Online activist group GetUp! has accused Senate Opposition Leader Eric Abetz of waging a 'smear campaign' against the group over it's 2007 ‘How Should I Vote’ site.

In Senate Estimates last Tuesday (pdf), Liberal Senator Abetz questioned the Australian Electoral Commission (AEC) about its dealings with GetUp! during the 2007 Federal Election.
AEC chief legal officer Paul Pirani recalled receiving several complaints about GetUp!’s how-to-vote card generator, howshouldivote.com.au.
The site compared visitors’ responses to a 20-question questionnaire against information provided by politicians to produce personalised candidate ranking cards.

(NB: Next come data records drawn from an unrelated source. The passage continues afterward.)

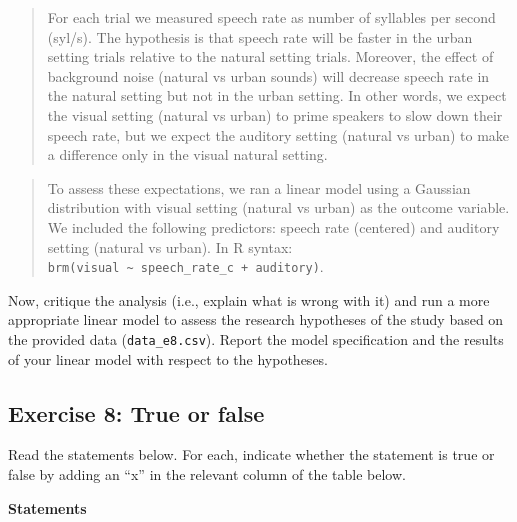 \documentclass[
]{article}
\begin{document}
\begin{quote}
For each trial we measured speech rate as number of syllables per second
(syl/s). The hypothesis is that speech rate will be faster in the urban
setting trials relative to the natural setting trials. Moreover, the
effect of background noise (natural vs urban sounds) will decrease
speech rate in the natural setting but not in the urban setting. In
other words, we expect the visual setting (natural vs urban) to prime
speakers to slow down their speech rate, but we expect the auditory
setting (natural vs urban) to make a difference only in the visual
natural setting.
\end{quote}

\begin{quote}
To assess these expectations, we ran a linear model using a Gaussian
distribution with visual setting (natural vs urban) as the outcome
variable. We included the following predictors: speech rate (centered)
and auditory setting (natural vs urban). In R syntax:
\texttt{brm(visual\ \textasciitilde{}\ speech\_rate\_c\ +\ auditory)}.
\end{quote}

Now, critique the analysis (i.e., explain what is wrong with it) and run
a more appropriate linear model to assess the research hypotheses of the
study based on the provided data (\texttt{data\_e8.csv}). Report the
model specification and the results of your linear model with respect to
the hypotheses.

\newpage

\hypertarget{exercise-8-true-or-false}{%
\subsection{Exercise 8: True or false}\label{exercise-8-true-or-false}}

Read the statements below. For each, indicate whether the statement is
true or false by adding an ``x'' in the relevant column of the table
below.

\textbf{Statements}
\end{document}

Visitors to the site and election candidates were asked if they ‘strongly agree’, ‘agree’, were ‘unsure’, ‘oppose’, or ‘strongly oppose’ a range of political statements.

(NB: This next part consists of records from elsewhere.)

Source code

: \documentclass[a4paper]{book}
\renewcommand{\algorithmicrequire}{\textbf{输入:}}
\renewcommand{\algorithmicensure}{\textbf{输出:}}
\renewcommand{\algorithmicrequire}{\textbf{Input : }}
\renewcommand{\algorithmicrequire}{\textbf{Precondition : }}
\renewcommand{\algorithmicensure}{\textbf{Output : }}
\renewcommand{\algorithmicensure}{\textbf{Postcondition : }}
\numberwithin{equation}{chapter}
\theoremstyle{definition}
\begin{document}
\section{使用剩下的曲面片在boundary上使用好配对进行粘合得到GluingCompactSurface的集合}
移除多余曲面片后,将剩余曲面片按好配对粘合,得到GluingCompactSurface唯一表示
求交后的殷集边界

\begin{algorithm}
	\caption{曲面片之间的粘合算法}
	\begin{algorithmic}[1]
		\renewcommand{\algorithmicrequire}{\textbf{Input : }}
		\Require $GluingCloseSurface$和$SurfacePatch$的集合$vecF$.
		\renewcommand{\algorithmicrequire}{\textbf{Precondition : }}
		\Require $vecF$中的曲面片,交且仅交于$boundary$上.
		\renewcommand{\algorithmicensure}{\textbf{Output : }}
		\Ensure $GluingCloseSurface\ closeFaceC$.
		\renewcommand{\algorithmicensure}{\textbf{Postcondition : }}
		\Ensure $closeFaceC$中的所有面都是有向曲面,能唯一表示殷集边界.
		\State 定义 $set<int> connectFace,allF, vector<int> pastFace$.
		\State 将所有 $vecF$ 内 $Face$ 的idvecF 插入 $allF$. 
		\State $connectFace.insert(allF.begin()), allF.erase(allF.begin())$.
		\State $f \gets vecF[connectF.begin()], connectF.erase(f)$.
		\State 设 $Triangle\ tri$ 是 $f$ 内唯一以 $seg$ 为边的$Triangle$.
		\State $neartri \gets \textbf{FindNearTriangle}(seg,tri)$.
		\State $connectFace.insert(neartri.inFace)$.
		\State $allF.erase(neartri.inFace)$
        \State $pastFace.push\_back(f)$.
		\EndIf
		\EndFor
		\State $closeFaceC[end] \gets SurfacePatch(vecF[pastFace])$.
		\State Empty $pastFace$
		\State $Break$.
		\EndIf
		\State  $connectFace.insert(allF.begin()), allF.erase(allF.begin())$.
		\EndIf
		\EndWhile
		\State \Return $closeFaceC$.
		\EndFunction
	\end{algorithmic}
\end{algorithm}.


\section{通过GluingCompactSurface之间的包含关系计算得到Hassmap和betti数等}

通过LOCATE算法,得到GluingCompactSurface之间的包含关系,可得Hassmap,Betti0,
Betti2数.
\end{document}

If a candidate’s response exactly matched that of a site visitor, that candidate would be awarded four points. Candidates with an opposing view were awarded zero points.
Candidates who did not respond to the questionnaire were awarded zero points, and were thus consistently ranked last on generated how-to-vote cards.
Pirani told Parliament that the AEC considered the site “misleading and deceptive” under section 329 of the Commonwealth Electoral Act.
“At that time we wrote to GetUp! ... and said to them that unless they put clear caveats in the material saying that the coalition candidates would always come last because they had not completed the questionnaires, the AEC would consider seeking an injunction,” he said.
“We felt that it was being misleading and deceptive in terms of section 329, because electors would generate those how-to-vote cards and they would not know that the coalition candidates had not completed any of the questionnaires.”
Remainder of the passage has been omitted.